# Help identifying Stihl Brushcutter



## BenBH (Jun 21, 2018)

I just bought a brushcutter from a farm. I'm going to guess it'd be a 70's or 80's one as it has a thumb throttle instead of the plastic trigger. For the model I can see FS then the number is rubbed off and it looks like AV was at the end. It says electronic below that. It appears to be mostly metal including the gas tank Air filter is square not round so it looks like I may luck out and have the Walboro carb but other than that my research is coming up empty. None of the manuals on the stihl site look like what I have. I'll try to post a pic or two here.
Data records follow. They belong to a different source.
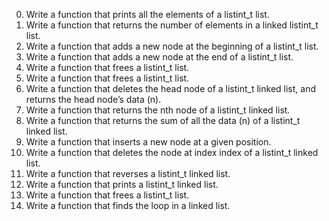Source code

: 0. Write a function that prints all the elements of a listint_t list.
1. Write a function that returns the number of elements in a linked listint_t list.
2. Write a function that adds a new node at the beginning of a listint_t list.
3. Write a function that adds a new node at the end of a listint_t list.
4. Write a function that frees a listint_t list.
5. Write a function that frees a listint_t list.
6. Write a function that deletes the head node of a listint_t linked list, and returns the head node’s data (n).
7. Write a function that returns the nth node of a listint_t linked list.
8.  Write a function that returns the sum of all the data (n) of a listint_t linked list.
9.  Write a function that inserts a new node at a given position.
10. Write a function that deletes the node at index index of a listint_t linked list.
11. Write a function that reverses a listint_t linked list.
12. Write a function that prints a listint_t linked list.
13. Write a function that frees a listint_t list.
14. Write a function that finds the loop in a linked list.

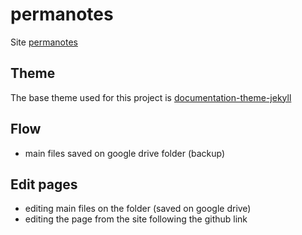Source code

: # permanotes

Site [permanotes](http://www.permanotes.stortiurbani.it)

## Theme
The base theme used for this project is [documentation-theme-jekyll](http://idratherbewriting.com/documentation-theme-jekyll/index.html)

## Flow
- main files saved on google drive folder (backup)

## Edit pages
- editing main files on the folder (saved on google drive)
- editing the page from the site following the github link 
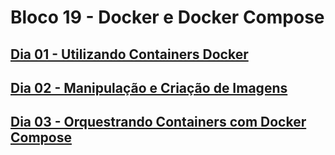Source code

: # Bloco 19 - Docker e Docker Compose

## [Dia 01 - Utilizando Containers Docker](dia-1-utilizando-containers-docker/README.md)

## [Dia 02 - Manipulação e Criação de Imagens](dia-2-manipulacao-e-criacao-de-imagens-no-docker/README.md)

## [Dia 03 - Orquestrando Containers com Docker Compose](dia-3-orquestrando-containers-com-docker-compose/README.md)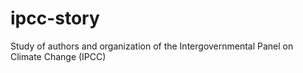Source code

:ipcc-story
==========

Study of authors and organization of the Intergovernmental Panel on Climate Change (IPCC)
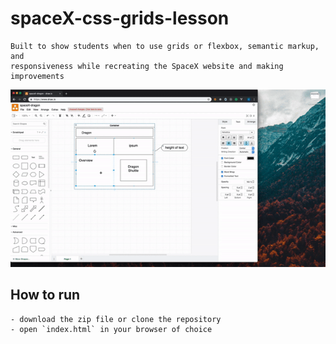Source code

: # spaceX-css-grids-lesson

    Built to show students when to use grids or flexbox, semantic markup, and 
    responsiveness while recreating the SpaceX website and making improvements

![](demo.gif)

## How to run
    - download the zip file or clone the repository
    - open `index.html` in your browser of choice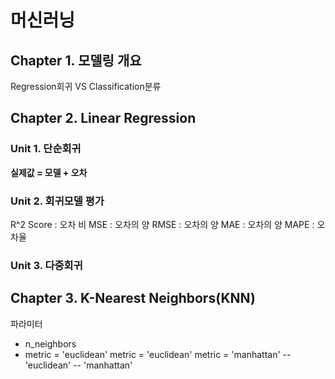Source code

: # 머신러닝
## Chapter 1. 모델링 개요
Regression회귀 VS Classification분류
## Chapter 2. Linear Regression
### Unit 1. 단순회귀
**실제값 = 모델 + 오차**
### Unit 2. 회귀모델 평가
R^2 Score : 오차 비
MSE : 오차의 양
RMSE : 오차의 양
MAE : 오차의 양
MAPE : 오차율
### Unit 3. 다중회귀
## Chapter 3. K-Nearest Neighbors(KNN)
파라미터
- n_neighbors
- metric = 'euclidean'
  metric = 'euclidean'
  metric = 'manhattan'
-- 'euclidean'
-- 'manhattan'
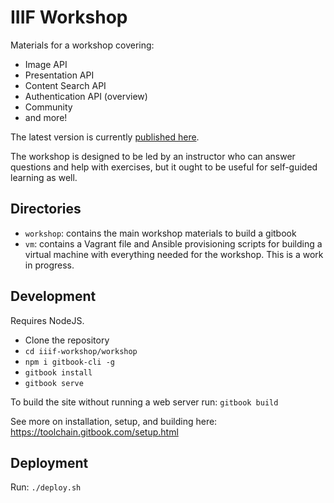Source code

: # IIIF Workshop

Materials for a workshop covering:
- Image API
- Presentation API
- Content Search API
- Authentication API (overview)
- Community
- and more!

The latest version is currently [published here](http://ronallo.com/iiif-workshop).

The workshop is designed to be led by an instructor who can answer questions and help with exercises, but it ought to be useful for self-guided learning as well.

## Directories

- `workshop`: contains the main workshop materials to build a gitbook
- `vm`: contains a Vagrant file and Ansible provisioning scripts for building a virtual machine with everything needed for the workshop. This is a work in progress.

## Development

Requires NodeJS.

- Clone the repository
- `cd iiif-workshop/workshop`
- `npm i gitbook-cli -g`
- `gitbook install`
- `gitbook serve`

To build the site without running a web server run: `gitbook build`

See more on installation, setup, and building here: <https://toolchain.gitbook.com/setup.html>

## Deployment

Run: `./deploy.sh`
Any ideas? Thanks for the help!

Ben


----------



## Kfd518 (Jun 21, 2018)

Looks very similar to an 041 power head

Stihl fs410 av electronic


----------



## sawfun (Jun 21, 2018)

That would be REALLY cool with an 041 super powerhead.


----------



## bowtechmadman (Jun 21, 2018)

FS410AV is the model I'm guessing...so I'd guess that is exactly what the power head is...041. Very cool!
https://www.bing.com/images/search?...ndex=1&qpvt=stihl+041+brush+cutter&ajaxhist=0


----------



## BenBH (Jun 21, 2018)

Looks like we found it! Thanks to all for the help. Nothing that looked like it had been popping up in normal searches. You had to know what you were looking at and search that specific model for it to pop up. I'll be getting a new plug and throwing some premix in it to see if it'll fire. At 50 bucks I figured I couldn't go wrong here. May be buying some brush/wooded land soon so should come in handy for the 10 minutes my soft body will be able to hold it for


----------



## bowtechmadman (Jun 21, 2018)

Most likely will need to replace the fuel lines and rebuild carb if it hasn't run in a long time.


----------



## BenBH (Jun 25, 2018)

After two pulls it's only at 90psi. After a few more it creeps to 120 so I think it's tear down time. I posted another thread but no responses yet on pistons. Meteor or Epsilan (sp?) don't appear to be readily available so not sure what brand to go with at this point if it needs a piston. If i'm lucky it'll just be a ring job (i'm not normally lucky). Obviously it'll make sense to just do a whole new gasket set. How stout are the crank seals on these things? Worth attacking as long as it's apart or skip em? Never worked on a horizontal cylinder setup before and it looks like it'll be more difficult to take apart. No youtube videos of anything either that I could find so this ought to be interesting.


----------